Het hof zal gelet op het voorgaande de beschikking van de rechtbank Rotterdam van 6 december 2016, met daaraan gehecht het op 18 november 2016 tussen partijen gesloten ouderschapsplan wijzigen, en vaststellen dat de vader en [minderjarige 1] en [minderjarige 2] contact zullen hebben met elkaar zoals op de hierboven beschreven wijze.

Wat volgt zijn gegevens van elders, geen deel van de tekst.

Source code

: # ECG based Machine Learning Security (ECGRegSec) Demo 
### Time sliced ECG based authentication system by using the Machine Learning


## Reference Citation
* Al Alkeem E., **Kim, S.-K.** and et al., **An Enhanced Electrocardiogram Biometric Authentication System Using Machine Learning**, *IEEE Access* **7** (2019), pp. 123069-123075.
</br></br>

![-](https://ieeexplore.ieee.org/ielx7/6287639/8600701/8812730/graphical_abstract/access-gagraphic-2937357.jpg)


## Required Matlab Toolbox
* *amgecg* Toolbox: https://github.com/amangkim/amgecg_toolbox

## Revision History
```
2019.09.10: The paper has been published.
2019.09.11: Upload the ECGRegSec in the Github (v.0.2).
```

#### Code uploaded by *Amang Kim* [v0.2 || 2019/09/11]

Bijdrage in de kosten van de kinderen
7.7.
Het hof zal voorts het verzoek van de vader de door hem aan de vrouw te betalen bijdrage in de kosten van [minderjarige 1] en [minderjarige 2] op nihil te stellen, en de door hem gestelde aanspraken op de kinderbijslag en andere toeslagen bij gebrek aan onderbouwing afwijzen.
7.8.
Het hof zal, gelet op het verzoek van de vader, de proceskosten compenseren in die zin dat ieder der partijen de eigen kosten van deze procedure draagt.

8.De beslissing

Het hof:
op het principaal en incidenteel appel:
vernietigt de tussen partijen gegeven beschikking van de rechtbank Zeeland-West-Brabant van 4 april 2019, voor zover aan het oordeel van het hof onderworpen, doch uitsluitend voor zover deze beschikking ziet op het verzoek van de moeder om aan haar vervangende toestemming te verlenen om met [minderjarige 1] en [minderjarige 2] naar [plaats 1] te verhuizen en [minderjarige 1] en [minderjarige 2] in te schrijven op een school in [plaats 1] ;
en in zoverre opnieuw rechtdoende:
wijst alsnog toe het inleidende verzoek van de moeder met betrekking tot de vervangende toestemming om met [minderjarige 1] en [minderjarige 2] te mogen verhuizen naar [plaats 1] , alsmede [minderjarige 1] en [minderjarige 2] in te schrijven op een school in [plaats 1] ;
wijzigt de beschikking van de rechtbank Rotterdam van 6 december 2016, met daaraan gehecht het op 18 november 2016 tussen de ouders gesloten ouderschapsplan voor wat betreft de verdeling van de zorg- en opvoedingstaken en stelt deze regeling voortaan als volgt vast:
  • [minderjarige 1] en [minderjarige 2] verblijven bij de vader één keer in de twee weken vanaf vrijdag na school tot en met maandag voor school,
  • [minderjarige 1] en [minderjarige 2] verblijven bij de vader gedurende één dag (zonder overnachting) in de week dat zij in het weekend niet bij de vader verblijven,
  • daarnaast zijn de vader en [minderjarige 1] en [minderjarige 2] gerechtigd tot het hebben van extra vakanties, conform het voorstel van de moeder, in onderling overleg tussen de ouders nader vast te stellen;
bekrachtigt de beschikking waarvan beroep, voor zover aan het oordeel van het hof onderworpen, voor het overige;
verklaart deze beschikking tot zover uitvoerbaar bij voorraad;
compenseert de proceskosten in hoger beroep, in die zin dat iedere partij de eigen kosten draagt;
wijst af het meer of anders verzochte.
Deze beschikking is gegeven door mrs. E.L. Schaafsma-Beversluis, C.D.M. Lamers en
E.H. Schijven-Bours en is op 18 juni 2020 uitgesproken in het openbaar in tegenwoordigheid van de griffier.